▶ _DATASET_
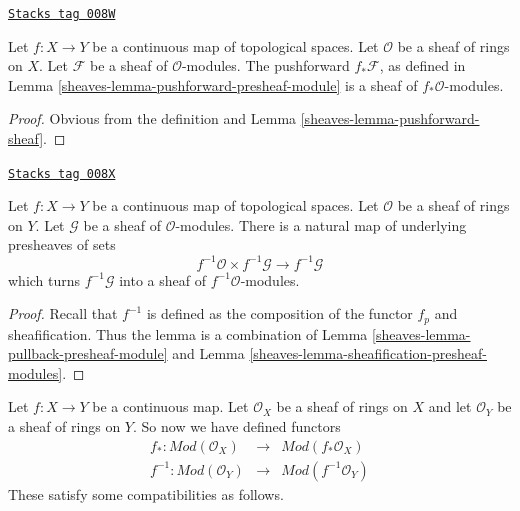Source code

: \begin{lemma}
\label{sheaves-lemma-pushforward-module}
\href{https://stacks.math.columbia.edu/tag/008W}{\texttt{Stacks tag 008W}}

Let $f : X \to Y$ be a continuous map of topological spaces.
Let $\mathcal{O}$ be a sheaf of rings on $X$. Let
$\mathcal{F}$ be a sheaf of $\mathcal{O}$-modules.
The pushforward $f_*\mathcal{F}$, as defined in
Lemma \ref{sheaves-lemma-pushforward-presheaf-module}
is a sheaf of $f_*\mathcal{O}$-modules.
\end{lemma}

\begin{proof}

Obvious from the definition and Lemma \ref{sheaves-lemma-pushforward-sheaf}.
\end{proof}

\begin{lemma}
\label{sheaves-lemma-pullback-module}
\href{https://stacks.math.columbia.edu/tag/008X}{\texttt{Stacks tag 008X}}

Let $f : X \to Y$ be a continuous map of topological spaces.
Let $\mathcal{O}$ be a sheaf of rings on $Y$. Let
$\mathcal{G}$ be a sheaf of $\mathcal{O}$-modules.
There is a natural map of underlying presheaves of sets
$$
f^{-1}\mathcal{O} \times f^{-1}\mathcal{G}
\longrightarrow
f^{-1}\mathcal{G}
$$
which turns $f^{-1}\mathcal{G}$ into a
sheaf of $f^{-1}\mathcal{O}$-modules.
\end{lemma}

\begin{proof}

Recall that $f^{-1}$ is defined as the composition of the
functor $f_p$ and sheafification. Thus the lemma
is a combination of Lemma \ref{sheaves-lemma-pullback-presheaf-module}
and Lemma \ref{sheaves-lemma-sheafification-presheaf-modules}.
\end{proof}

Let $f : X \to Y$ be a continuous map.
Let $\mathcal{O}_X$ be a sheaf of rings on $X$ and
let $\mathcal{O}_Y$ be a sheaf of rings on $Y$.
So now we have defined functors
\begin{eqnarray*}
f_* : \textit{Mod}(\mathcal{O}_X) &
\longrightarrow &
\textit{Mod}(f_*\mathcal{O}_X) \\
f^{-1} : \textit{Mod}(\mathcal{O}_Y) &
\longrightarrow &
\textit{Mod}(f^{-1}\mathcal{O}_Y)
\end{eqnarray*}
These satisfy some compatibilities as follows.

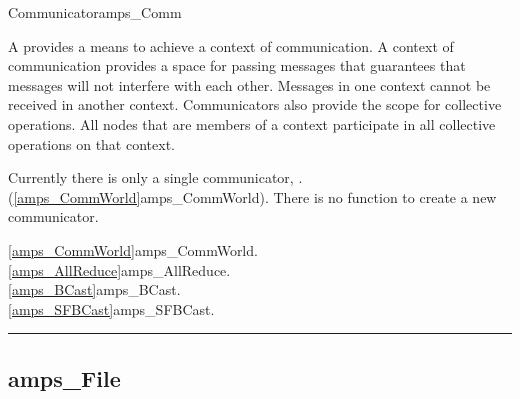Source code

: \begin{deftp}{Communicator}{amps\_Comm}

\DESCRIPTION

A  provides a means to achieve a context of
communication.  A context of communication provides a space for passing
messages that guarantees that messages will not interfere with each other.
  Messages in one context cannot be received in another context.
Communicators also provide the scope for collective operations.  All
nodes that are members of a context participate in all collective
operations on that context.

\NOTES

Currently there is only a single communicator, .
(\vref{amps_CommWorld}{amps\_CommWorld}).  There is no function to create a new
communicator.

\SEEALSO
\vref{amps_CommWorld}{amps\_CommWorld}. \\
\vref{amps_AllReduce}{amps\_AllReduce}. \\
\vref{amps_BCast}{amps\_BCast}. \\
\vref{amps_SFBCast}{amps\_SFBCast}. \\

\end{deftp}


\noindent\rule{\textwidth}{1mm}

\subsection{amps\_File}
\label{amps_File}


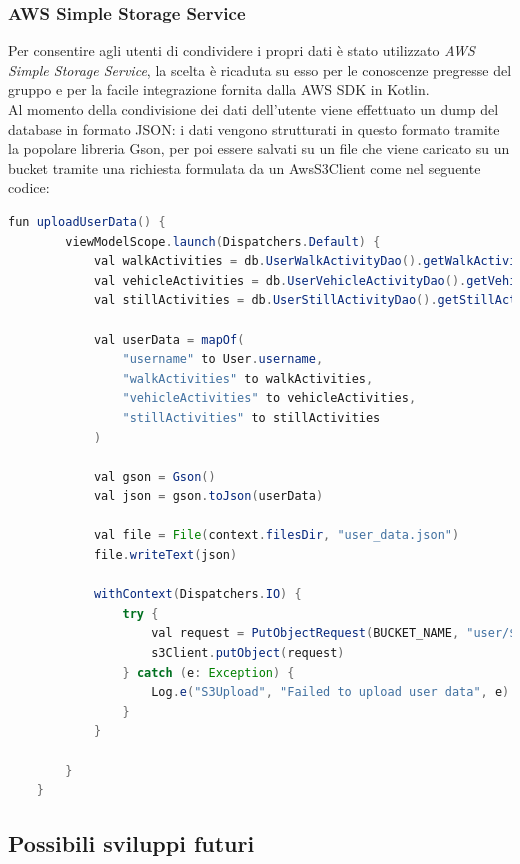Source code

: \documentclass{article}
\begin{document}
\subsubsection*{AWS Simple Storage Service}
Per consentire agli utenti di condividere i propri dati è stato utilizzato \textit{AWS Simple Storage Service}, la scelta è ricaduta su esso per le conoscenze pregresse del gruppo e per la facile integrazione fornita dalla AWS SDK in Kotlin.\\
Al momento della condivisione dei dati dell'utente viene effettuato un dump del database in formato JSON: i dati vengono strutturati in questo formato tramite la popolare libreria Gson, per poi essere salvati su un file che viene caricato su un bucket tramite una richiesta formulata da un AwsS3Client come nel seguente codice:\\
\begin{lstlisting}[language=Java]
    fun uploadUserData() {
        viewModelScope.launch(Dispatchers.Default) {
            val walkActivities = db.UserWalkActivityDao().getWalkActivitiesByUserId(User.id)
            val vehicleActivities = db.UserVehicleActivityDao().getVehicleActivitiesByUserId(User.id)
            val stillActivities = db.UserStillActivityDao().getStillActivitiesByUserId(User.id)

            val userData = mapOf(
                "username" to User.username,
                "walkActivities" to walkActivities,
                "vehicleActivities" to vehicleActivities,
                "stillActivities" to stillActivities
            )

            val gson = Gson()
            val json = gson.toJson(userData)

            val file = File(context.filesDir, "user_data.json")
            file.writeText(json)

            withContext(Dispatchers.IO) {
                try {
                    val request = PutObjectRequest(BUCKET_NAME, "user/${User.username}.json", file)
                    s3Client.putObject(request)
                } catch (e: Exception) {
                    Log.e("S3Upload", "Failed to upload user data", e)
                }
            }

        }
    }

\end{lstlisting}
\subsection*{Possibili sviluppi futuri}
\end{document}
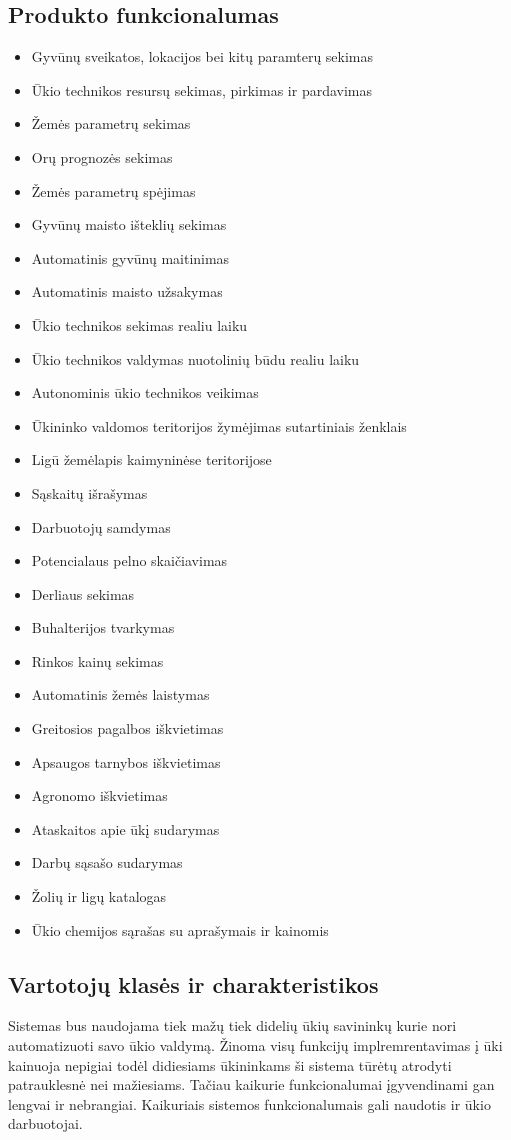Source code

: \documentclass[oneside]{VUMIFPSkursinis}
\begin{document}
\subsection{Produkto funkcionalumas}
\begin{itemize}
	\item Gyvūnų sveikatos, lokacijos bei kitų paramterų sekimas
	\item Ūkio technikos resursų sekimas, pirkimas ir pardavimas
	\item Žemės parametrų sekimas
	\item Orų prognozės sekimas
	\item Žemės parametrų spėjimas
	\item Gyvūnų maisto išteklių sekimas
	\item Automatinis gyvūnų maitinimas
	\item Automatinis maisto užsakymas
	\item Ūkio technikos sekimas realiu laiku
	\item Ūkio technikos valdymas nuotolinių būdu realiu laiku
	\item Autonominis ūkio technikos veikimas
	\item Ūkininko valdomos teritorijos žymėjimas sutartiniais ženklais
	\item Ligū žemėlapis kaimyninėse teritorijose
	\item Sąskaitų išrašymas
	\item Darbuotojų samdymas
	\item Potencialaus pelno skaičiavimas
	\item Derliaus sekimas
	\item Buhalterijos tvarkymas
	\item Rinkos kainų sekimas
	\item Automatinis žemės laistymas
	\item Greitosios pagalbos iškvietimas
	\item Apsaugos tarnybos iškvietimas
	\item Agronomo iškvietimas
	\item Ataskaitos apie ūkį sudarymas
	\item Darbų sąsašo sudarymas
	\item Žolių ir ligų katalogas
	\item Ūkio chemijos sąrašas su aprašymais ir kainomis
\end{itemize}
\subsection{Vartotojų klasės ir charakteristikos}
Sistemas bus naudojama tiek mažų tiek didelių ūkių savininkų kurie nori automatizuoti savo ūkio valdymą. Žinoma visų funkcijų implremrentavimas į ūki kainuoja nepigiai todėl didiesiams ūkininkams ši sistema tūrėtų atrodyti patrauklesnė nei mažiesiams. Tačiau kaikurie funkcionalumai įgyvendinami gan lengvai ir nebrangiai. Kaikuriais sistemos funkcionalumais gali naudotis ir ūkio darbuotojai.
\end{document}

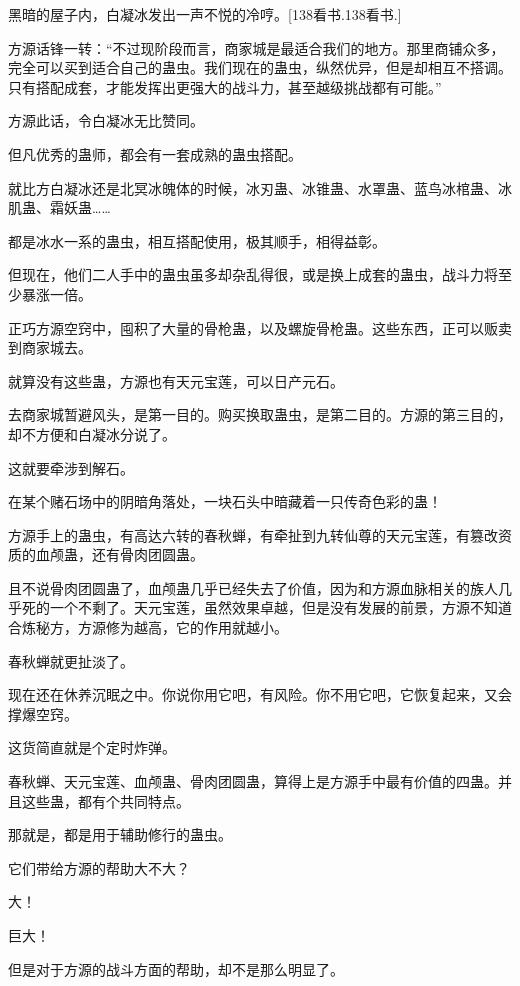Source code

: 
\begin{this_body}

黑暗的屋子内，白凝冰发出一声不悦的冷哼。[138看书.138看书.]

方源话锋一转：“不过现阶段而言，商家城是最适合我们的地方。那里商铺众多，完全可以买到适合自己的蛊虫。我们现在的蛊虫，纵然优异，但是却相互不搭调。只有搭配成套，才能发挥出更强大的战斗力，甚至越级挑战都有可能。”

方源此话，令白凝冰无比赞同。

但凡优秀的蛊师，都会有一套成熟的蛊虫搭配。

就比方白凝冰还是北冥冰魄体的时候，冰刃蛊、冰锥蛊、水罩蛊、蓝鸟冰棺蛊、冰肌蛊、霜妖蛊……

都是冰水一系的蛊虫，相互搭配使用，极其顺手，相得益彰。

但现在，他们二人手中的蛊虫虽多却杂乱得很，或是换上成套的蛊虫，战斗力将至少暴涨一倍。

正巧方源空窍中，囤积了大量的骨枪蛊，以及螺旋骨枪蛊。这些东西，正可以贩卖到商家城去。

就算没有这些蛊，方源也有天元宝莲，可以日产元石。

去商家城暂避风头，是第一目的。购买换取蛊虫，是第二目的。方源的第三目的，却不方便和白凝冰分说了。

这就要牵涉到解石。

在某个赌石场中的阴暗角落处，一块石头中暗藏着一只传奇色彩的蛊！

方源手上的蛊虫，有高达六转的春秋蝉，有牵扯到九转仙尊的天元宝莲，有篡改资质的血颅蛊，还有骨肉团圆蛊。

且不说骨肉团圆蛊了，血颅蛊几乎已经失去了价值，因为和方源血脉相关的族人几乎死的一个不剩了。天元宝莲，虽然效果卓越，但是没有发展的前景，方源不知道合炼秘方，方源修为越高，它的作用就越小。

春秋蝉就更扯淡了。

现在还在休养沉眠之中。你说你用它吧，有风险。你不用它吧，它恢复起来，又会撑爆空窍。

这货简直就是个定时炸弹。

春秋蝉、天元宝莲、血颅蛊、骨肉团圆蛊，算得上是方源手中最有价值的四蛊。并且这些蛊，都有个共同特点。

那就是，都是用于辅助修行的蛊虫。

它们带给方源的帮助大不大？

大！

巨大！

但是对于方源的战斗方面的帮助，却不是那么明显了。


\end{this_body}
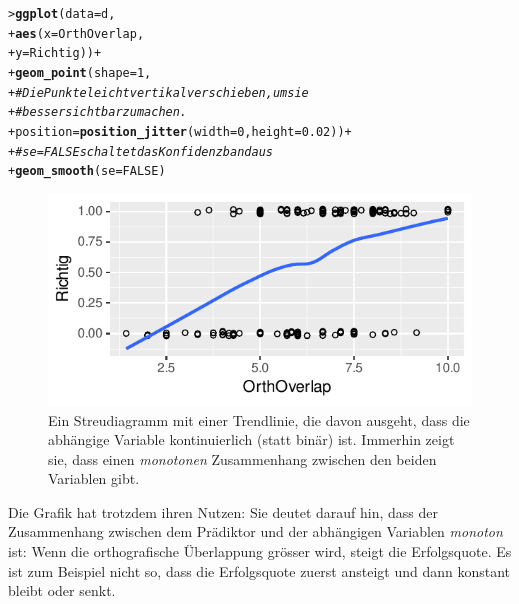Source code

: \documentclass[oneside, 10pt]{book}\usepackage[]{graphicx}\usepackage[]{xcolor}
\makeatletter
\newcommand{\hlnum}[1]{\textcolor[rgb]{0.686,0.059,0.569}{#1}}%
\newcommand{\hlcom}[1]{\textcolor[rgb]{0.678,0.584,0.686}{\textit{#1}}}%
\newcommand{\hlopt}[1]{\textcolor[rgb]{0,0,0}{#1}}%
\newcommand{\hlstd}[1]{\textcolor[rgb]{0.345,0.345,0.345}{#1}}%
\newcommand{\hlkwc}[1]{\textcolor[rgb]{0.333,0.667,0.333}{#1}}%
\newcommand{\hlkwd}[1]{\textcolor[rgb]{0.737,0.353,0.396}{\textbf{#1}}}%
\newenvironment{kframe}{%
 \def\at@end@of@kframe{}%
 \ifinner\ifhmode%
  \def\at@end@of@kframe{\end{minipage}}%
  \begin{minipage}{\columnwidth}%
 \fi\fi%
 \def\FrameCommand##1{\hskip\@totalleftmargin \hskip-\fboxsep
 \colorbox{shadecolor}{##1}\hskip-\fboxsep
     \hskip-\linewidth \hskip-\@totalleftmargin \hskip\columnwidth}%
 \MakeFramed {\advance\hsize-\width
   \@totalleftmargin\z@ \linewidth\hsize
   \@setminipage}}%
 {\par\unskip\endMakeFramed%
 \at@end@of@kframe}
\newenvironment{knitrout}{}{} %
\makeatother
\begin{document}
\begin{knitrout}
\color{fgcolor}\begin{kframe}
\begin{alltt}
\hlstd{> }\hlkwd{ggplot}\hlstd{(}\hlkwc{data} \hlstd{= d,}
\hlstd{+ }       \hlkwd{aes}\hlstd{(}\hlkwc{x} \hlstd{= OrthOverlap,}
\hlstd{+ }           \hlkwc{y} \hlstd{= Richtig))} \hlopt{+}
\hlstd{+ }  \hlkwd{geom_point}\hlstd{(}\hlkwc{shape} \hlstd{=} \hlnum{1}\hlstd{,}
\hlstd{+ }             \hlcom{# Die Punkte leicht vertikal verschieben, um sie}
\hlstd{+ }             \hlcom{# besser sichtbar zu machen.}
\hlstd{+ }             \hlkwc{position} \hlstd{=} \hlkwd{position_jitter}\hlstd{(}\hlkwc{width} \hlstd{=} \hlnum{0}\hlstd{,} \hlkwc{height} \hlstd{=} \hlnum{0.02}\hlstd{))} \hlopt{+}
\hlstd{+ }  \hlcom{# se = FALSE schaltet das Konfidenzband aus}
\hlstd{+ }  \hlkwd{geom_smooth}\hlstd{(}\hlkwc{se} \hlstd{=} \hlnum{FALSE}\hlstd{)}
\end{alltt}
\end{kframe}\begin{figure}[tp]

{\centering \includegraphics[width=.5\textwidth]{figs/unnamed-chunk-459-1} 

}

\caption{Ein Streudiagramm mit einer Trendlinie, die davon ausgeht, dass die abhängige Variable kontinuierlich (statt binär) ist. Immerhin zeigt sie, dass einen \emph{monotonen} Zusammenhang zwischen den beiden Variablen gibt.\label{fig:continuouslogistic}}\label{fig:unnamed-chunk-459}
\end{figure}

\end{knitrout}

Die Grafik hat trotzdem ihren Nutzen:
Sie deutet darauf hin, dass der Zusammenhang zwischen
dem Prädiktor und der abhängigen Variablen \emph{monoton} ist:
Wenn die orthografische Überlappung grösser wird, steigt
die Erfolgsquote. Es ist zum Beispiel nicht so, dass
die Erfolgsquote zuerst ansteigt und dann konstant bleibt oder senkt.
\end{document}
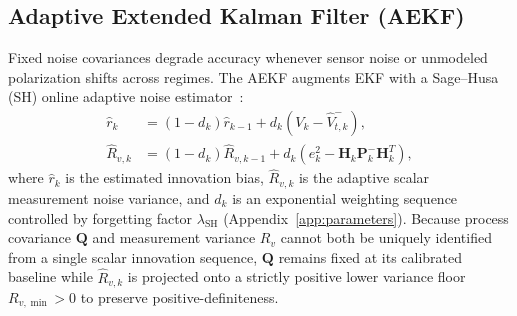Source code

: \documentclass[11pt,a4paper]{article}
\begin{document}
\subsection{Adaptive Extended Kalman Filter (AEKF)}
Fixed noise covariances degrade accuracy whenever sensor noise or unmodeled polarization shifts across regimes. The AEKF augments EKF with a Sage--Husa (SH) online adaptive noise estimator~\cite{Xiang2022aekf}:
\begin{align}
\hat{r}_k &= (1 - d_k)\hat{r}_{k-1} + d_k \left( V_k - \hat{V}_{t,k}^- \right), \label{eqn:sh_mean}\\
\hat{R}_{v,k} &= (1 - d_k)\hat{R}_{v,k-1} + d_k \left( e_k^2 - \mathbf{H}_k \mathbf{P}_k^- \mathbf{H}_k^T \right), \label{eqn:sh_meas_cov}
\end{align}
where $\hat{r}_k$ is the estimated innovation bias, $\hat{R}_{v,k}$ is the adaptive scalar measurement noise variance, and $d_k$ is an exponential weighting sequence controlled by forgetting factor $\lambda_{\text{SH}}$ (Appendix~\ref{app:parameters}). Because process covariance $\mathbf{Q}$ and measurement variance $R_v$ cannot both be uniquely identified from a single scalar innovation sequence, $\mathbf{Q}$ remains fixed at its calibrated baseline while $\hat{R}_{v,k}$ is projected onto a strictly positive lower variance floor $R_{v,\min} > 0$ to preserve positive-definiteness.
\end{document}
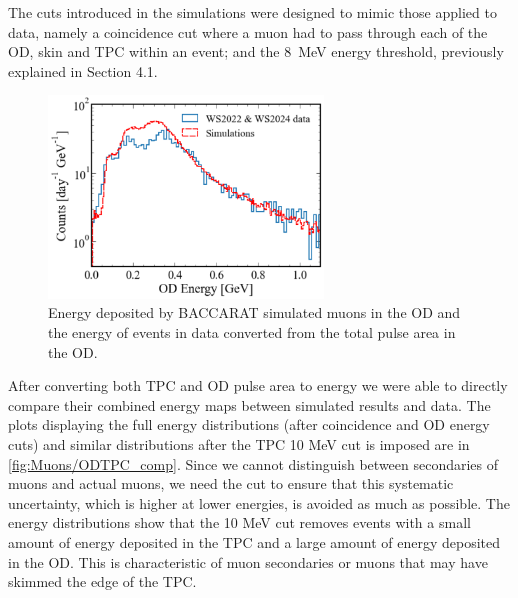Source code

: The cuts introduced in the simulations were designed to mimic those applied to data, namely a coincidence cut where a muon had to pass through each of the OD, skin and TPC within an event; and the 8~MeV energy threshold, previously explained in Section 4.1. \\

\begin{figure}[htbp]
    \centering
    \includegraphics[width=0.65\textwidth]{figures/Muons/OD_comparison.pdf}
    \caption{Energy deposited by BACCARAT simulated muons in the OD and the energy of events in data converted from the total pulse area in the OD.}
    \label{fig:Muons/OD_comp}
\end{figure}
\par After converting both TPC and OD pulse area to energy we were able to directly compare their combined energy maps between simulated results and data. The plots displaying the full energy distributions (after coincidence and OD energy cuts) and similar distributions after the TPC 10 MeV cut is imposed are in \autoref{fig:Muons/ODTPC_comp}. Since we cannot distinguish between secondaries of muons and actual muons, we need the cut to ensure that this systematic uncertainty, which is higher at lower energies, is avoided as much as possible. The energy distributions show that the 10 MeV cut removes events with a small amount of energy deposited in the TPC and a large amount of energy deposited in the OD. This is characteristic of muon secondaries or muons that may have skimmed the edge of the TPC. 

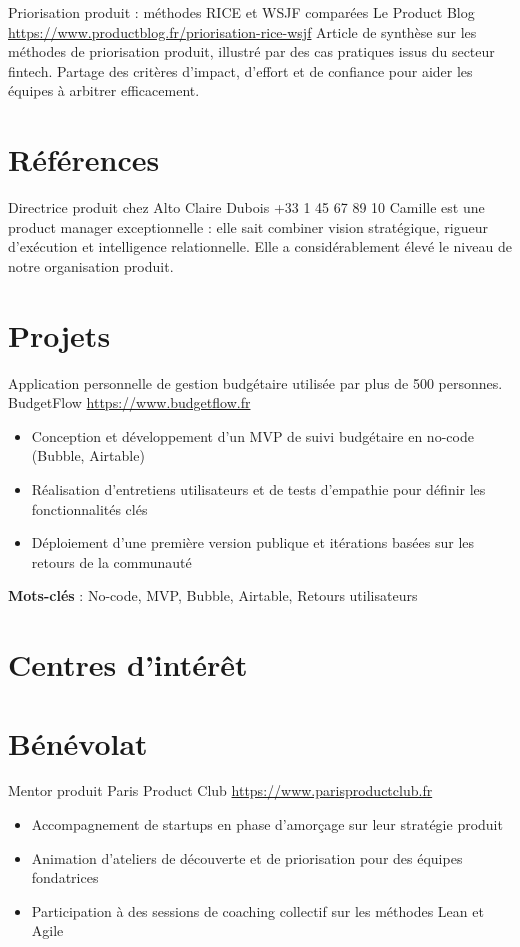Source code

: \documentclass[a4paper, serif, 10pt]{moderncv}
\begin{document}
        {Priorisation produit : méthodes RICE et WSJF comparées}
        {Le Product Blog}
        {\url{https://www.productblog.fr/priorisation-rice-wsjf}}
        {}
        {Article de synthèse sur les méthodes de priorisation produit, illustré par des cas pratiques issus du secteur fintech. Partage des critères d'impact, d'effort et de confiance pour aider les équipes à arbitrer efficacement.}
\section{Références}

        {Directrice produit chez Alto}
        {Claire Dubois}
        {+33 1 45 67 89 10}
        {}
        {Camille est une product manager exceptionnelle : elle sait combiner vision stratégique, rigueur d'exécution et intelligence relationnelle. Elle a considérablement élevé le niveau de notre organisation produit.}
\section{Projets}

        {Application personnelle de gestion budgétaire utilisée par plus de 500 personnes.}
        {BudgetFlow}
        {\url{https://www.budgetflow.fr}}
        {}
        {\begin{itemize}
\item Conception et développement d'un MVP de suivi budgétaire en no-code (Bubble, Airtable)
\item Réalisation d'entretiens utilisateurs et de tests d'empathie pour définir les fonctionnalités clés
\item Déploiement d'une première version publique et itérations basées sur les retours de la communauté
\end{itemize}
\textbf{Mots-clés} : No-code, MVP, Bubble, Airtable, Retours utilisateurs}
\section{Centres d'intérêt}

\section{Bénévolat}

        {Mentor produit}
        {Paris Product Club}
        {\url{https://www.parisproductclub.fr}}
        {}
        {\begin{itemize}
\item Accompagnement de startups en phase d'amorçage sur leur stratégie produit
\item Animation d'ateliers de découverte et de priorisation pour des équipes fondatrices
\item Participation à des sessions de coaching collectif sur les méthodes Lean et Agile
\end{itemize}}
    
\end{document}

▶ _WHAT TO WORK ON_
Could you copy each line in the listing above that includes the word "Simple"?

▶ _RESPONSE FOR THIS EXERCISE_
\subsubsection*{AWS Simple Storage Service}
Per consentire agli utenti di condividere i propri dati è stato utilizzato \textit{AWS Simple Storage Service}, la scelta è ricaduta su esso per le conoscenze pregresse del gruppo e per la facile integrazione fornita dalla AWS SDK in Kotlin.\\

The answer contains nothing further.